(Records from a data collection)
-- Opening Marker --
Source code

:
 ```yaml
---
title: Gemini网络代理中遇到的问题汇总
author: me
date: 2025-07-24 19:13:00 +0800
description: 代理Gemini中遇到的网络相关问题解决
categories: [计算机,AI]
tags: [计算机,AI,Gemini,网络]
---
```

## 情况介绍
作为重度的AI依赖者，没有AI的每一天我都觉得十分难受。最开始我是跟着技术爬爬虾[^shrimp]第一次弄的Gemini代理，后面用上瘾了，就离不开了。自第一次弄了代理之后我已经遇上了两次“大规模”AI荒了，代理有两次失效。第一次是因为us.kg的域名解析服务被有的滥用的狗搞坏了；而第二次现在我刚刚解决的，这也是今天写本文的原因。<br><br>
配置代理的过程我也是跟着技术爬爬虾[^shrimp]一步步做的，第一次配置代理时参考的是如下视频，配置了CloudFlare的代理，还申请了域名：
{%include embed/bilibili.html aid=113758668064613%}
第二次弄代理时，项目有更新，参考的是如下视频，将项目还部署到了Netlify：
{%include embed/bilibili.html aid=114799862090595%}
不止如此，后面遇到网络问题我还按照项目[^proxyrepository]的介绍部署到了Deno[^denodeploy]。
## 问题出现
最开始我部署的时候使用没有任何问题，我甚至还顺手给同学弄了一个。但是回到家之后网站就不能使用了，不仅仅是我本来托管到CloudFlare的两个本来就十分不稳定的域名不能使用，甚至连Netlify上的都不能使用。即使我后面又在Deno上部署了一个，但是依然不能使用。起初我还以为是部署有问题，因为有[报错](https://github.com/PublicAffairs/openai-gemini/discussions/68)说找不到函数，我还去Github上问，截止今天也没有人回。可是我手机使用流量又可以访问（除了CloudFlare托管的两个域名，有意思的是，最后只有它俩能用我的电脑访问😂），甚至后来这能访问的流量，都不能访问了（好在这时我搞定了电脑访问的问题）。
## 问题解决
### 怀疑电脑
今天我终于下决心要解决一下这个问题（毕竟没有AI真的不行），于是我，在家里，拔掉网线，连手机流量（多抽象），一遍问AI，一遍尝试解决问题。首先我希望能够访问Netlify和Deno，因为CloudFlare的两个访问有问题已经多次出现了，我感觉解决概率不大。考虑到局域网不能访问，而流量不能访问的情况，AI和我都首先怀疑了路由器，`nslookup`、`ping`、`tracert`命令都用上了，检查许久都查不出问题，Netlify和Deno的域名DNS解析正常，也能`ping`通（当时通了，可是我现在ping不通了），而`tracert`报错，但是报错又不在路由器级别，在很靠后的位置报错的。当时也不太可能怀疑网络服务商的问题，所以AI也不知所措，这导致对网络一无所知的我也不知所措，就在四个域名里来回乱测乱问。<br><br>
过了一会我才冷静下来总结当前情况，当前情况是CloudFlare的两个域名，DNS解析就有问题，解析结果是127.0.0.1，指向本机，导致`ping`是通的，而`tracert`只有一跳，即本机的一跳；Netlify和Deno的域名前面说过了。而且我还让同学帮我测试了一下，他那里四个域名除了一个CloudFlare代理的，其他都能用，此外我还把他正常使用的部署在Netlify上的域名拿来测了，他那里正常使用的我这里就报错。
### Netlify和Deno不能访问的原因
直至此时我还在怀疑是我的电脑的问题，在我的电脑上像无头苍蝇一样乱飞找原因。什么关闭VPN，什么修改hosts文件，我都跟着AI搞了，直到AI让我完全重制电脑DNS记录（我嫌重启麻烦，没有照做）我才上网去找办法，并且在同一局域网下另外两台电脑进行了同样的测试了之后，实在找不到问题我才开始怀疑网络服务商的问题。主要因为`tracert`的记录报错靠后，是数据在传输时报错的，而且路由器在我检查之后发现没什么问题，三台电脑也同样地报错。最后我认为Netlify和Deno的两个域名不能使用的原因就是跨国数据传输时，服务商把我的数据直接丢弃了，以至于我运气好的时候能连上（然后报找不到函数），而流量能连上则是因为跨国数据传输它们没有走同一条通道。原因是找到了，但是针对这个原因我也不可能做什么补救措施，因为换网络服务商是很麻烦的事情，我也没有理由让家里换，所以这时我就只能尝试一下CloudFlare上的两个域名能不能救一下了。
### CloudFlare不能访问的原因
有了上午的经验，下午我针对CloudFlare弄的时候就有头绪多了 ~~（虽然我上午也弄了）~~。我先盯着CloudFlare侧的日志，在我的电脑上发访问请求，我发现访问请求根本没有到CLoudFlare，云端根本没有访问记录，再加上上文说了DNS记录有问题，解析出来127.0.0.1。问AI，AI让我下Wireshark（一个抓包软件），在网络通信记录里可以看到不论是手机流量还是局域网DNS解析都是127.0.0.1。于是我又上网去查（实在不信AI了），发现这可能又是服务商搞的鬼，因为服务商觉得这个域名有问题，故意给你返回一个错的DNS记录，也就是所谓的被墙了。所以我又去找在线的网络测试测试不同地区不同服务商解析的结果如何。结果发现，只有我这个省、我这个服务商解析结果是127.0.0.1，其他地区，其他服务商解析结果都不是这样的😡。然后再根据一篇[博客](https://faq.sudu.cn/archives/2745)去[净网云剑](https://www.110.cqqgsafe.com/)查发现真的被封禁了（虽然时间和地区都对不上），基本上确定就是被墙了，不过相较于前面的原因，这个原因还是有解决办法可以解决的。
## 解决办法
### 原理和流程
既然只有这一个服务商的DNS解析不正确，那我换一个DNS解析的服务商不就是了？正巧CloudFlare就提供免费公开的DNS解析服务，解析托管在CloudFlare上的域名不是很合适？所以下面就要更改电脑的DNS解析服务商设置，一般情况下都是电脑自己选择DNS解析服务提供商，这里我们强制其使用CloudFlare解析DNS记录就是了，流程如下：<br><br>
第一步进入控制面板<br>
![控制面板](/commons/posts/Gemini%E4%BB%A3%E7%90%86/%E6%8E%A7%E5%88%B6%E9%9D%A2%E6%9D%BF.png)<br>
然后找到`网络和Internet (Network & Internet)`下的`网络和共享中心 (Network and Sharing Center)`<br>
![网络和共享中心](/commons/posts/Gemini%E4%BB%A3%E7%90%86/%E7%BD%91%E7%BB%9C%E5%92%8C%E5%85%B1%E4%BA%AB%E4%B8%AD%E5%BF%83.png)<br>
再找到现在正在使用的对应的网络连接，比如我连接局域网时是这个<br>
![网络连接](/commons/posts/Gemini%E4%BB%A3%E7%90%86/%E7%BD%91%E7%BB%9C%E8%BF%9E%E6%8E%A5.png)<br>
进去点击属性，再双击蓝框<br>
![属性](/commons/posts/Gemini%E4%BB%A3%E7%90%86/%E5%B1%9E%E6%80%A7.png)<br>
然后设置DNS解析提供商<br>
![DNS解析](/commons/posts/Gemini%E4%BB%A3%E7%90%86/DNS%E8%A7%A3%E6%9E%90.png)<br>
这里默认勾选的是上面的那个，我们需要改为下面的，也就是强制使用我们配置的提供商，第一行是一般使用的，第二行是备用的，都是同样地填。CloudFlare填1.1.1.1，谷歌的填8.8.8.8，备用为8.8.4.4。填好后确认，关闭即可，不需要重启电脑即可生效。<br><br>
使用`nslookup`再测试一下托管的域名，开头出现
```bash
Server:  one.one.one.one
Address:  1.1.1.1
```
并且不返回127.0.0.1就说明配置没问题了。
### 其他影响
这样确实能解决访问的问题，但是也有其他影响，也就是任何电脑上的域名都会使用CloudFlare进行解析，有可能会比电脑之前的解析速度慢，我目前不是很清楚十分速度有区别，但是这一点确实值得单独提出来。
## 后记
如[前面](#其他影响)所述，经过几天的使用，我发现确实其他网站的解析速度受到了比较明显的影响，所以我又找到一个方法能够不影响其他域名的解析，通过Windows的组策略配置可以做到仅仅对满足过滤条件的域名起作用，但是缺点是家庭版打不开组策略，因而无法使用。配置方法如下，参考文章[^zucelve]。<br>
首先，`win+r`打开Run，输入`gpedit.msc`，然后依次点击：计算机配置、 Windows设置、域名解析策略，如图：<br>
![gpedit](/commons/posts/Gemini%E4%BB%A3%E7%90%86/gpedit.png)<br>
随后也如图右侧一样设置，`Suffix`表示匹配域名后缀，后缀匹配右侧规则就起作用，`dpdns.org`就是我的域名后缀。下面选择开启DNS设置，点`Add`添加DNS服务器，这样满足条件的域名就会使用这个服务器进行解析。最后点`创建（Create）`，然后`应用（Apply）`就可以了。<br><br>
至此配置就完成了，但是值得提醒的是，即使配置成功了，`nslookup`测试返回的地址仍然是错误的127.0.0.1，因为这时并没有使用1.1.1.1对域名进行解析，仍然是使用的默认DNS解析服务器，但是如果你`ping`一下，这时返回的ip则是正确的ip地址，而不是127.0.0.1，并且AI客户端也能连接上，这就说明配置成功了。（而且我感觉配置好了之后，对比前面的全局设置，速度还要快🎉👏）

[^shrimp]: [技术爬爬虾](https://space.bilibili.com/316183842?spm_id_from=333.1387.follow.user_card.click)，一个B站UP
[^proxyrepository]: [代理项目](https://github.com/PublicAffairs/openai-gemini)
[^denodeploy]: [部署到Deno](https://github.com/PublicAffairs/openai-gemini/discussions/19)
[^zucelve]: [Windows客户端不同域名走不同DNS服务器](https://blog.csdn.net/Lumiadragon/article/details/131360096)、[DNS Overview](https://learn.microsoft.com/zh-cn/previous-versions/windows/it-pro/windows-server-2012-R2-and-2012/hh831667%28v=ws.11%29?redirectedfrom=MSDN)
-- Closing Marker --
**Assignment:**
All lines carrying the word "PublicAffairs" must be copied from the data above.

**Solution:**
最开始我部署的时候使用没有任何问题，我甚至还顺手给同学弄了一个。但是回到家之后网站就不能使用了，不仅仅是我本来托管到CloudFlare的两个本来就十分不稳定的域名不能使用，甚至连Netlify上的都不能使用。即使我后面又在Deno上部署了一个，但是依然不能使用。起初我还以为是部署有问题，因为有[报错](https://github.com/PublicAffairs/openai-gemini/discussions/68)说找不到函数，我还去Github上问，截止今天也没有人回。可是我手机使用流量又可以访问（除了CloudFlare托管的两个域名，有意思的是，最后只有它俩能用我的电脑访问😂），甚至后来这能访问的流量，都不能访问了（好在这时我搞定了电脑访问的问题）。
[^proxyrepository]: [代理项目](https://github.com/PublicAffairs/openai-gemini)
[^denodeploy]: [部署到Deno](https://github.com/PublicAffairs/openai-gemini/discussions/19)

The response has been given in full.